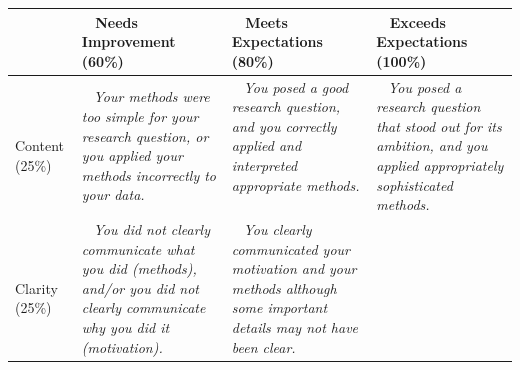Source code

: \documentclass{article}
\begin{document}
      \vspace{5mm}
      \hspace{-15mm}
      \begin{tabular}{|>{\centering\arraybackslash}p{2.5cm}|>{\centering\arraybackslash}p{5cm}|>{\centering\arraybackslash}p{5cm}|>{\centering\arraybackslash}p{5cm}|}
        \hline
          ~
          \newline ~ & ~ \newline
          Needs Improvement (60\%)
          \newline ~ & ~ \newline
          Meets Expectations (80\%)
          \newline ~ & ~ \newline
          Exceeds Expectations (100\%)
          \newline ~\\
        \hline
        ~ \newline
        Content \newline (25\%)
          \newline ~ & ~ \newline
          \it Your methods were too simple for your research question, or you applied your methods incorrectly to your data.
          \newline ~ & ~ \newline
          \it You posed a good research question, and you correctly applied and interpreted appropriate methods.
          \newline ~ & ~ \newline
          \it You posed a research question that stood out for its ambition, and you applied appropriately sophisticated methods.
          \newline ~\\
        \hline
        ~ \newline
        Clarity \newline (25\%)
          \newline ~ & ~ \newline
          \it You did not clearly communicate what you did (methods), and/or you did not clearly communicate why you did it (motivation).
          \newline ~ & ~ \newline
          \it You clearly communicated your motivation and your methods although some important details may not have been clear.
          \newline ~ & ~ \newline

\end{tabular}
\end{document}
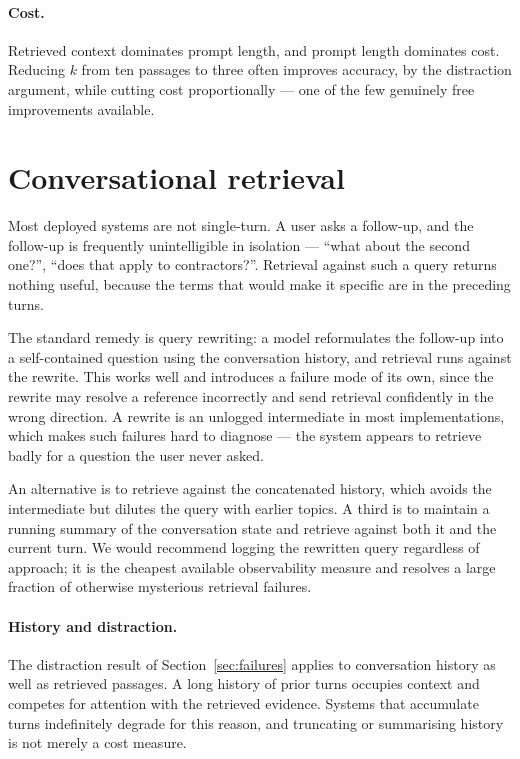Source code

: \documentclass[11pt,a4paper]{article}
\begin{document}
\paragraph{Cost.}
Retrieved context dominates prompt length, and prompt length dominates cost.
Reducing $k$ from ten passages to three often improves accuracy, by the
distraction argument, while cutting cost proportionally --- one of the few
genuinely free improvements available.

\section{Conversational retrieval}
\label{sec:conversational}

Most deployed systems are not single-turn. A user asks a follow-up, and the
follow-up is frequently unintelligible in isolation --- ``what about the
second one?'', ``does that apply to contractors?''. Retrieval against such a
query returns nothing useful, because the terms that would make it specific
are in the preceding turns.

The standard remedy is query rewriting: a model reformulates the follow-up
into a self-contained question using the conversation history, and retrieval
runs against the rewrite. This works well and introduces a failure mode of its
own, since the rewrite may resolve a reference incorrectly and send retrieval
confidently in the wrong direction. A rewrite is an unlogged intermediate in
most implementations, which makes such failures hard to diagnose --- the
system appears to retrieve badly for a question the user never asked.

An alternative is to retrieve against the concatenated history, which avoids
the intermediate but dilutes the query with earlier topics. A third is to
maintain a running summary of the conversation state and retrieve against
both it and the current turn. We would recommend logging the rewritten query
regardless of approach; it is the cheapest available observability measure and
resolves a large fraction of otherwise mysterious retrieval failures.

\paragraph{History and distraction.}
The distraction result of Section~\ref{sec:failures} applies to conversation
history as well as retrieved passages. A long history of prior turns occupies
context and competes for attention with the retrieved evidence. Systems that
accumulate turns indefinitely degrade for this reason, and truncating or
summarising history is not merely a cost measure.
\end{document}
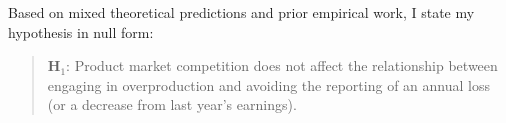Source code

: \documentclass[notitlepage, 12pt]{article}
\begin{document}
%
\begin{comment}
\noindent \textbf{Must explain why you use this.} I follow a recent literature in finance (\citet{fresard:2010}, \citet{valta:2012}) that uses reductions in import tariffs to measure exogenous variation in competitive intensity. I focus on whether product market competition affects managers' engaging in overproduction (a type of real activities manipulation) to avoid missing earnings benchmarks. \citet{bc:2012} use this setting to examine the effect of competition on earnings restatements. %
As the data apply only to manufacturing industries \citet{valta:2012}, and \citet{roychowdhury:2006} shows that overproduction to avoid reporting annual losses is concentrated entirely within manufacturing firms, I believe the setting is a powerful one to investigate the relationship between competition and overproduction to meet earnings benchmarks.
\newline
\end{comment}
%

\noindent Based on mixed theoretical predictions and prior empirical work, I state my hypothesis in null form:
\begin{quote}
$\mathbf{H}_{1}$: Product market competition does not affect the relationship between engaging in overproduction and avoiding the reporting of an annual loss (or a decrease from last year's earnings).
\end{quote}

%
\begin{comment}
\noindent \citet{roychowdhury:2006} posits that managers can manage earnings upward by engaging in overproduction. Higher production levels spread fixed overhead costs over a larger number of units, thereby reducing fixed costs per unit. Assuming that marginal cost per unit does not increase, total cost per unit decreases, resulting in lower reported cost of goods sold.
\newline

\noindent \citet{kst:2012} argue competitive pressure encourages managers to be myopic and engage in short-term actions to improve short-term performance, an example of which is earnings management.
\newline

I focus on abnormal production costs to measure real activities manipulation. \citet{roychowdhury:2006} shows that the cross-sectional relationship between engaging in overproduction and meeting current year earnings and is entirely concentrated within manufacturing firms. The trade data that I use to investigate the causal effect of competition on real activities manipulation only applies to manufacturing firms \citep{valta:2012}.
\newline
\end{comment}
%
\end{document}

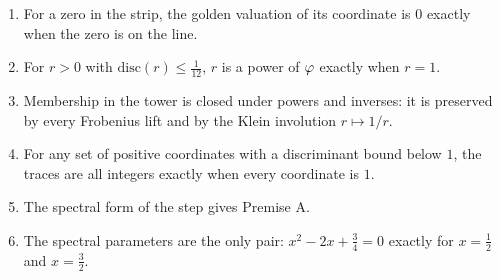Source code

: \begin{proposition}\label{prop:step-coordinate}
\begin{enumerate}[label=\textup{(\roman*)}]
  \item For a zero in the strip, the golden valuation of its coordinate is $0$
    exactly when the zero is on the line.
  \item For $r>0$ with $\mathrm{disc}(r)\le\tfrac1{12}$, $r$ is a power of $\varphi$
    exactly when $r=1$.
  \item Membership in the tower is closed under powers and inverses: it is preserved
    by every Frobenius lift and by the Klein involution $r\mapsto1/r$.
  \item For any set of positive coordinates with a discriminant bound below $1$, the
    traces are all integers exactly when every coordinate is $1$.
  \item The spectral form of the step gives Premise A.
  \item The spectral parameters are the only pair: $x^2-2x+\tfrac34=0$ exactly for
    $x=\tfrac12$ and $x=\tfrac32$.
\end{enumerate}
%
\end{proposition}

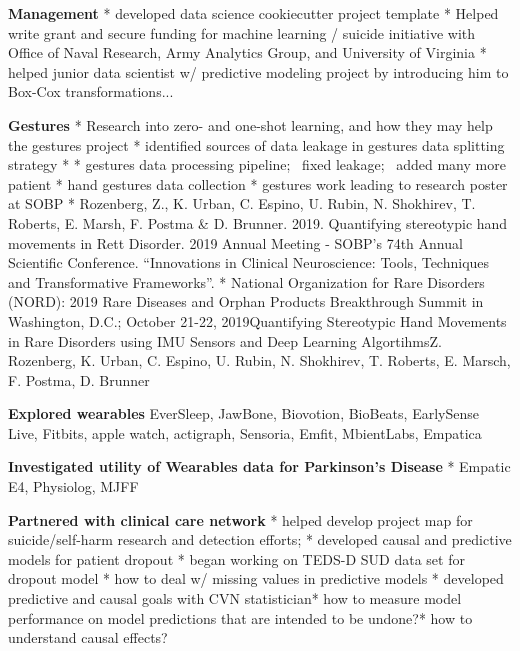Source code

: \begin{itemize*}
  \item\leftandright
    {\textbf{Management}}
    * developed data science cookiecutter project template
    * Helped write grant and secure funding for machine learning / suicide
    initiative with Office of Naval Research, Army Analytics Group, and
    University of Virginia
    * helped junior data scientist w/ predictive modeling project by
    introducing him to Box-Cox transformations...
  \item\leftandright
    {\textbf{Gestures}}
    * Research into zero- and one-shot learning, and how they may help the
    gestures project
    * identified sources of data leakage in gestures data splitting
    strategy
    * * gestures data processing pipeline;  fixed leakage;  added many
    more patient
    * hand gestures data collection
    * gestures work leading to research poster at SOBP
    * Rozenberg, Z., K. Urban, C. Espino, U. Rubin, N. Shokhirev, T.
      Roberts, E. Marsh, F. Postma & D. Brunner. 2019. Quantifying
      stereotypic hand movements in Rett Disorder. 2019 Annual Meeting -
      SOBP’s 74th Annual Scientific Conference. “Innovations in Clinical
      Neuroscience: Tools, Techniques and Transformative Frameworks”.
    * National Organization for Rare
      Disorders (NORD): 2019 Rare Diseases and Orphan Products
      Breakthrough Summit in Washington, D.C.; October 21-22,
      2019Quantifying Stereotypic Hand Movements in Rare Disorders using
      IMU Sensors and Deep Learning AlgortihmsZ. Rozenberg, K. Urban, C.
      Espino, U. Rubin, N. Shokhirev, T. Roberts, E. Marsch, F. Postma, D.
      Brunner

  \item\leftandright
    {\textbf{Explored wearables}}
    EverSleep, JawBone, Biovotion, BioBeats, EarlySense Live, Fitbits,
    apple watch, actigraph, Sensoria, Emfit, MbientLabs, Empatica
  \item\leftandright
    {\textbf{Investigated utility of Wearables data for Parkinson's
    Disease}}
    * Empatic E4, Physiolog, MJFF
  \item\leftandright
    {\textbf{Partnered with clinical care network}}
    * helped develop project map for suicide/self-harm research and detection
    efforts; * developed causal and predictive models for patient
    dropout
    * began working on TEDS-D SUD data set for dropout model
    * how to deal w/ missing values in predictive models
    * developed predictive and causal goals with CVN statistician* how
    to measure model performance on model predictions that are intended
    to be undone?* how to understand causal effects?


\end{itemize*}
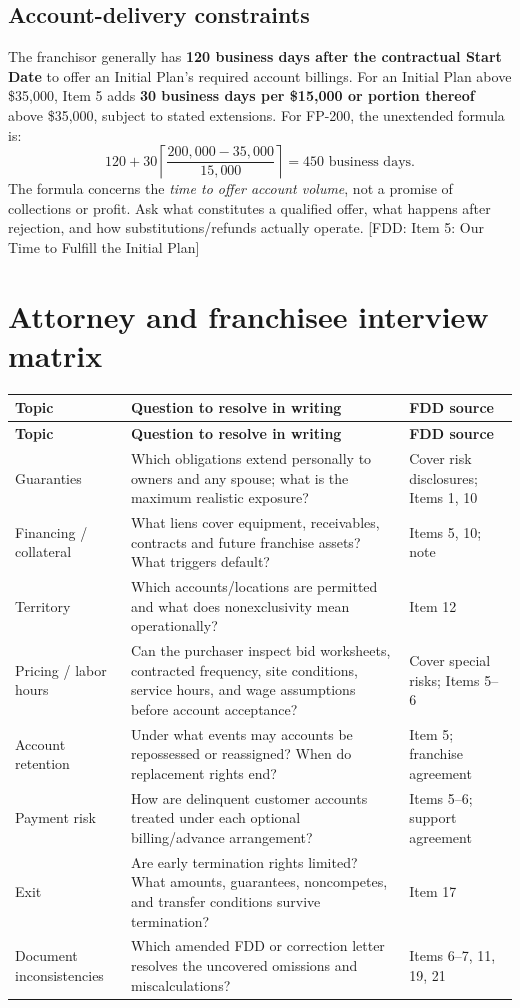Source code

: \documentclass[10pt,letterpaper]{article}
\newcommand{\FDD}[1]{\textsf{\footnotesize\color{Muted} [FDD: #1]}}
\begin{document}
\subsection{Account-delivery constraints}
The franchisor generally has \textbf{120 business days after the contractual
Start Date} to offer an Initial Plan's required account billings. For an
Initial Plan above \$35,000, Item 5 adds \textbf{30 business days per \$15,000
or portion thereof} above \$35,000, subject to stated extensions. For
FP-200, the unextended formula is:
\[
120+30\left\lceil \frac{200{,}000-35{,}000}{15{,}000}\right\rceil
=\boxed{450\text{ business days}.}
\]
The formula concerns the \emph{time to offer account volume}, not a
promise of collections or profit. Ask what constitutes a qualified offer,
what happens after rejection, and how substitutions/refunds actually operate.
\FDD{Item 5: Our Time to Fulfill the Initial Plan}

\section{Attorney and franchisee interview matrix}
{\small
\begin{longtable}{@{}p{.23\linewidth}p{.58\linewidth}p{.14\linewidth}@{}}
\toprule
\textbf{Topic} & \textbf{Question to resolve in writing} & \textbf{FDD source}\\\midrule
\endfirsthead
\toprule\textbf{Topic}&\textbf{Question to resolve in writing}&\textbf{FDD source}\\\midrule\endhead
Guaranties & Which obligations extend personally to owners and any spouse; what is the maximum realistic exposure? & Cover risk disclosures; Items 1, 10\\
Financing / collateral & What liens cover equipment, receivables, contracts and future franchise assets? What triggers default? & Items 5, 10; note\\
Territory & Which accounts/locations are permitted and what does nonexclusivity mean operationally? & Item 12\\
Pricing / labor hours & Can the purchaser inspect bid worksheets, contracted frequency, site conditions, service hours, and wage assumptions before account acceptance? & Cover special risks; Items 5--6\\
Account retention & Under what events may accounts be repossessed or reassigned? When do replacement rights end? & Item 5; franchise agreement\\
Payment risk & How are delinquent customer accounts treated under each optional billing/advance arrangement? & Items 5--6; support agreement\\
Exit & Are early termination rights limited? What amounts, guarantees, noncompetes, and transfer conditions survive termination? & Item 17\\
Document inconsistencies & Which amended FDD or correction letter resolves the uncovered omissions and miscalculations? & Items 6--7, 11, 19, 21\\
\bottomrule
\end{longtable}}
\end{document}
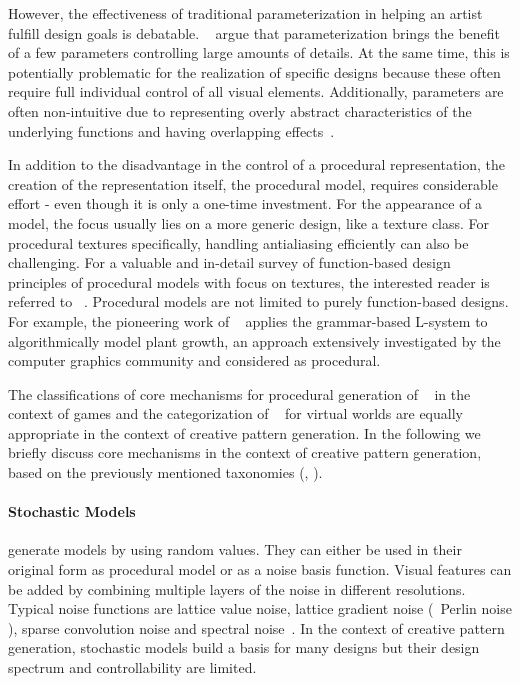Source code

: However, the effectiveness of traditional parameterization in helping an artist fulfill design goals is debatable. \citeauthor*{ebert_2003_tmp}~\cite{ebert_2003_tmp} argue that parameterization brings the benefit of a few parameters controlling large amounts of details. At the same time, this is potentially problematic for the realization of specific designs because these often require full individual control of all visual elements. Additionally, parameters are often non-intuitive due to representing overly abstract characteristics of the underlying functions and having overlapping effects~\cite{bourque_2004_ptm,lagae_2010_pis,gilet_2010_ias,benes_2011_gpm,lasram_2012_ssf,lasram_2012_ptp}.

In addition to the disadvantage in the control of a procedural representation, the creation of the representation itself, the procedural model, requires considerable effort - even though it is only a one-time investment. For the appearance of a model, the focus usually lies on a more generic design, like a texture class. For procedural textures specifically, handling antialiasing efficiently can also be challenging. For a valuable and in-detail survey of function-based design principles of procedural models with focus on textures, the interested reader is referred to \citeauthor*{ebert_2003_tmp}~\cite{ebert_2003_tmp}. Procedural models are not limited to purely function-based designs. For example, the pioneering work of \citeauthor*{Prusinkiewicz_2012_TAB}~\cite{Prusinkiewicz_2012_TAB} applies the grammar-based L-system to algorithmically model plant growth, an approach extensively investigated by the computer graphics community and considered as procedural.

The classifications of core mechanisms for procedural generation of \citeauthor*{hendrikx_2013_pcg}~\cite{hendrikx_2013_pcg} in the context of games and the categorization of \citeauthor*{smelik_2014_aso}~\cite{smelik_2014_aso} for virtual worlds are equally appropriate in the context of creative pattern generation. In the following we briefly discuss core mechanisms in the context of creative pattern generation, based on the previously mentioned taxonomies (\cite{hendrikx_2013_pcg}, \cite{smelik_2014_aso}).

\paragraph*{Stochastic Models} generate models by using random values. They can either be used in their original form as procedural model or as a noise basis function. Visual features can be added by combining multiple layers of the noise in different resolutions. Typical noise functions are lattice value noise, lattice gradient noise (\eg~Perlin noise \cite{perlin_1985_ais}), sparse convolution noise and spectral noise~\cite{ebert_2003_tmp,lagae_2010_sap}. 
In the context of creative pattern generation, stochastic models build a basis for many designs but their design spectrum and controllability are limited.

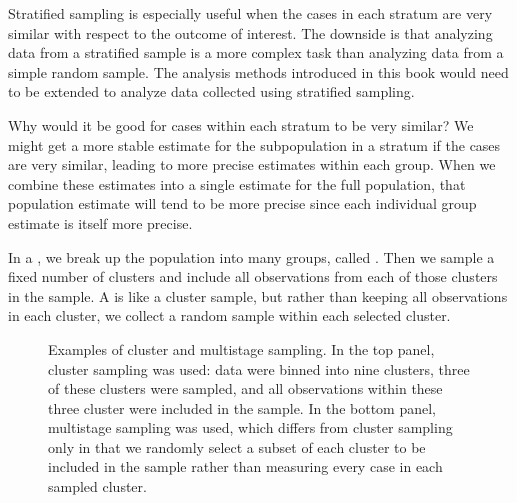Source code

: Stratified sampling is especially useful when the cases in each stratum are very similar with respect to the outcome of interest. The downside is that analyzing data from a stratified sample is a more complex task than analyzing data from a simple random sample. The analysis methods introduced in this book would need to be extended to analyze data collected using stratified sampling.

\begin{examplewrap}
\begin{nexample}{Why would it be good for cases within
    each stratum to be very similar?}
  We might get a more stable estimate for the subpopulation
  in a stratum if the cases are very similar,
  leading to more precise estimates within each group.
  When we combine these estimates into a single estimate
  for the full population, that population estimate will
  tend to be more precise since each individual group
  estimate is itself more precise.
\end{nexample}
\end{examplewrap}

In a , we break up the population into many groups, called . Then we sample a fixed number of clusters and include all observations from each of those clusters in the sample. A  is like a cluster sample, but rather than keeping all observations in each cluster, we collect a random sample within each selected cluster. %

\begin{figure}
  \centering
  \caption{Examples of cluster
  and multistage sampling.
  In the top panel, cluster sampling was used:
  data were binned into nine clusters, three of these clusters
  were sampled, and all observations within these three cluster
  were included in the sample.
  In the bottom panel, multistage sampling was used,
  which differs from cluster sampling only in that we
  randomly select a subset of each cluster to be included
  in the sample rather than measuring every case in each
  sampled cluster.}
\label{cluster_multistage}
\end{figure}


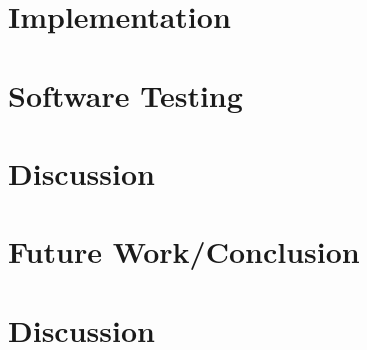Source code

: \documentclass[12pt]{article}
\begin{document}
    \section{Implementation}
    

    \section{Software Testing}
    
    
    \section{Discussion}
    

    \section{Future Work/Conclusion}
    

    \section{Discussion}
    

    \vfill
    \pagebreak


    
\end{document}
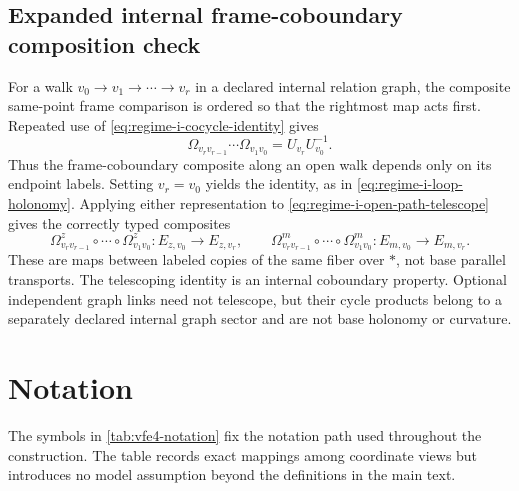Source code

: \section{Expanded internal frame-coboundary composition check}

For a walk $v_0\to v_1\to\cdots\to v_r$ in a declared internal relation graph, the composite same-point frame comparison is ordered so that the rightmost map acts first. Repeated use of \cref{eq:regime-i-cocycle-identity} gives
\begin{equation}
\Omega_{v_rv_{r-1}}\cdots\Omega_{v_1v_0}
=U_{v_r}U_{v_0}^{-1}.
\label{eq:regime-i-open-path-telescope}
\end{equation}
Thus the frame-coboundary composite along an open walk depends only on its endpoint labels. Setting $v_r=v_0$ yields the identity, as in \cref{eq:regime-i-loop-holonomy}. Applying either representation to \cref{eq:regime-i-open-path-telescope} gives the correctly typed composites
\begin{equation}
\Omega^z_{v_rv_{r-1}}\circ\cdots\circ\Omega^z_{v_1v_0}
:E_{z,v_0}\longrightarrow E_{z,v_r},
\qquad
\Omega^m_{v_rv_{r-1}}\circ\cdots\circ\Omega^m_{v_1v_0}
:E_{m,v_0}\longrightarrow E_{m,v_r}.
\label{eq:associated-open-path-types}
\end{equation}
These are maps between labeled copies of the same fiber over $\ast$, not base parallel transports. The telescoping identity is an internal coboundary property. Optional independent graph links need not telescope, but their cycle products belong to a separately declared internal graph sector and are not base holonomy or curvature.

\chapter{Notation}

The symbols in \cref{tab:vfe4-notation} fix the notation path used throughout the construction. The table records exact mappings among coordinate views but introduces no model assumption beyond the definitions in the main text.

_ _ _ _

## [What to do]
Everything from the line above that contains "exactly when the zero is on the line." down to the line that contains "Neuroscience: Tools, Techniques" must be reproduced exactly, both ends included. Omit the pictures.

## [Response]
    exactly when the zero is on the line.
  \item For $r>0$ with $\mathrm{disc}(r)\le\tfrac1{12}$, $r$ is a power of $\varphi$
    exactly when $r=1$.
  \item Membership in the tower is closed under powers and inverses: it is preserved
    by every Frobenius lift and by the Klein involution $r\mapsto1/r$.
  \item For any set of positive coordinates with a discriminant bound below $1$, the
    traces are all integers exactly when every coordinate is $1$.
  \item The spectral form of the step gives Premise A.
  \item The spectral parameters are the only pair: $x^2-2x+\tfrac34=0$ exactly for
    $x=\tfrac12$ and $x=\tfrac32$.
\end{enumerate}
%
\end{proposition}

Source code

: \begin{itemize*}
  \item\leftandright
    {\textbf{Management}}
    * developed data science cookiecutter project template
    * Helped write grant and secure funding for machine learning / suicide
    initiative with Office of Naval Research, Army Analytics Group, and
    University of Virginia
    * helped junior data scientist w/ predictive modeling project by
    introducing him to Box-Cox transformations...
  \item\leftandright
    {\textbf{Gestures}}
    * Research into zero- and one-shot learning, and how they may help the
    gestures project
    * identified sources of data leakage in gestures data splitting
    strategy
    * * gestures data processing pipeline;  fixed leakage;  added many
    more patient
    * hand gestures data collection
    * gestures work leading to research poster at SOBP
    * Rozenberg, Z., K. Urban, C. Espino, U. Rubin, N. Shokhirev, T.
      Roberts, E. Marsh, F. Postma & D. Brunner. 2019. Quantifying
      stereotypic hand movements in Rett Disorder. 2019 Annual Meeting -
      SOBP’s 74th Annual Scientific Conference. “Innovations in Clinical
      Neuroscience: Tools, Techniques and Transformative Frameworks”.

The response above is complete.